I would kind of view last year as a bit higher margin than normal, just again, due to the strong demand for our chemicals last year. If you think about this business, it's both the repair and remodeling business, but also other applications such as utility poles, right? Finally, our Carbon Materials and Chemicals business, that's about a half a billion dollar business. If you looked at Koppers 10 years ago, that would have been a much larger element of our business. Due to changing market conditions, we took it upon ourselves to downsize that business from 11 plants 10 years ago down to three core plants that we operate now.
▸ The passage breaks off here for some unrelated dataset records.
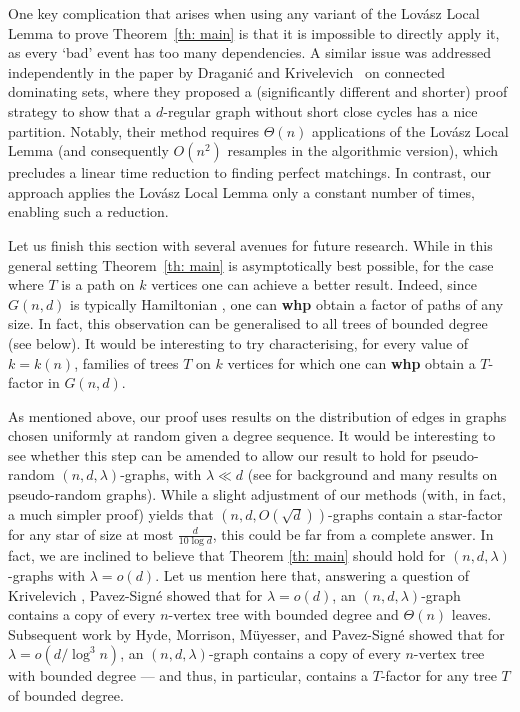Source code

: \documentclass[notitlepage]{scrartcl}
\begin{document}
One key complication that arises when using any variant of the Lov\'asz Local Lemma to prove Theorem~\ref{th: main} is that it is impossible to directly apply it, as every `bad' event has too many dependencies. A similar issue was addressed independently in the paper by Dragani\'c and Krivelevich~\cite{DK} on connected dominating sets, where they proposed a (significantly different and shorter) proof strategy to show that a $d$-regular graph without short close cycles has a nice partition. Notably, their method requires $\Theta(n)$ applications of the Lov\'asz Local Lemma (and consequently $O(n^2)$ resamples in the algorithmic version), which precludes a linear time reduction to finding perfect matchings. In contrast, our approach applies the Lov\'asz Local Lemma only a constant number of times, enabling such a reduction.











Let us finish this section with several avenues for future research. While in this general setting Theorem~\ref{th: main} is asymptotically best possible, for the case where $T$ is a path on $k$ vertices one can achieve a better result. Indeed, since $G(n,d)$ is typically Hamiltonian \cite{robinson1994almost}, one can \textbf{whp} obtain a factor of paths of any size. In fact, this observation can be generalised to all trees of bounded degree (see below). It would be interesting to try characterising, for every value of $k=k(n)$, families of trees $T$ on $k$ vertices for which one can \textbf{whp} obtain a $T$-factor in $G(n,d)$. 

As mentioned above, our proof uses results \cite{McKaySurvey, gao2023subgraph} on the distribution of edges in graphs chosen uniformly at random given a degree sequence. It would be interesting to see whether this step can be amended to allow our result to hold for pseudo-random $(n,d,\lambda)$-graphs, with $\lambda\ll d$ (see \cite{KS06} for background and many results on pseudo-random graphs). While a slight adjustment of our methods (with, in fact, a much simpler proof) yields that $\left(n,d,O(\sqrt{d})\right)$-graphs contain a star-factor for any star of size at most $\frac{d}{10\log d}$, this could be far from a complete answer. In fact, we are inclined to believe that Theorem \ref{th: main} should hold for $(n,d,\lambda)$-graphs with $\lambda=o(d)$. Let us mention here that, answering a question of Krivelevich \cite{K23}, Pavez-Sign\'e \cite{p23} showed that for $\lambda=o(d)$, an $(n,d,\lambda)$-graph contains a copy of every $n$-vertex tree with bounded degree and $\Theta(n)$ leaves. Subsequent work by Hyde, Morrison, M\"uyesser, and Pavez-Sign\'e \cite{HMMPM23} showed that for $\lambda=o(d/\log^3n)$, an $(n,d,\lambda)$-graph contains a copy of every $n$-vertex tree with bounded degree --- and thus, in particular, contains a $T$-factor for any tree $T$ of bounded degree. 
\end{document}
When we talk about vertical integration, that is a very important element of our Carbon Materials and Chemicals business in that all of the creosote that we produce from our U.S. and European operations, all that creosote gets fed into our railroad cross tie business, as that is the principal wood treatment chemical for railroad cross ties. On the Performance Chemicals side, again, to a lesser extent, but still very important, there is vertical integration in that it does supply all of the chemical that our utility pole business requires. Okay. Monica, if you could flip forward to slide 14, please.

Quynh McGuire
VP of Investor Relations, Koppers

All righty.

Brad Pearce
Chief Accounting Officer, Koppers

Thank you. So just a little bit of a review of how we did in the first quarter of the year. You can see that from a top-line perspective, we were down around $40 million. That is mostly coming from some reduced revenue in our Performance Chemicals business due to changes in market share year over year. But in spite of that, we were able to actually increase our adjusted EBITDA by around $4 million. And really, when you kind of look behind that, a lot of that is being driven by just improved margin in our Railroad and Utility Products and Services business, as well as our Carbon Materials and Chemicals business, which have gone to make up for any of that profitability that declined in our Performance Chemicals business. From an adjusted EBITDA margin perspective, this is something we watch very, very carefully. Our goal is to get that sustainable up into the mid-teens.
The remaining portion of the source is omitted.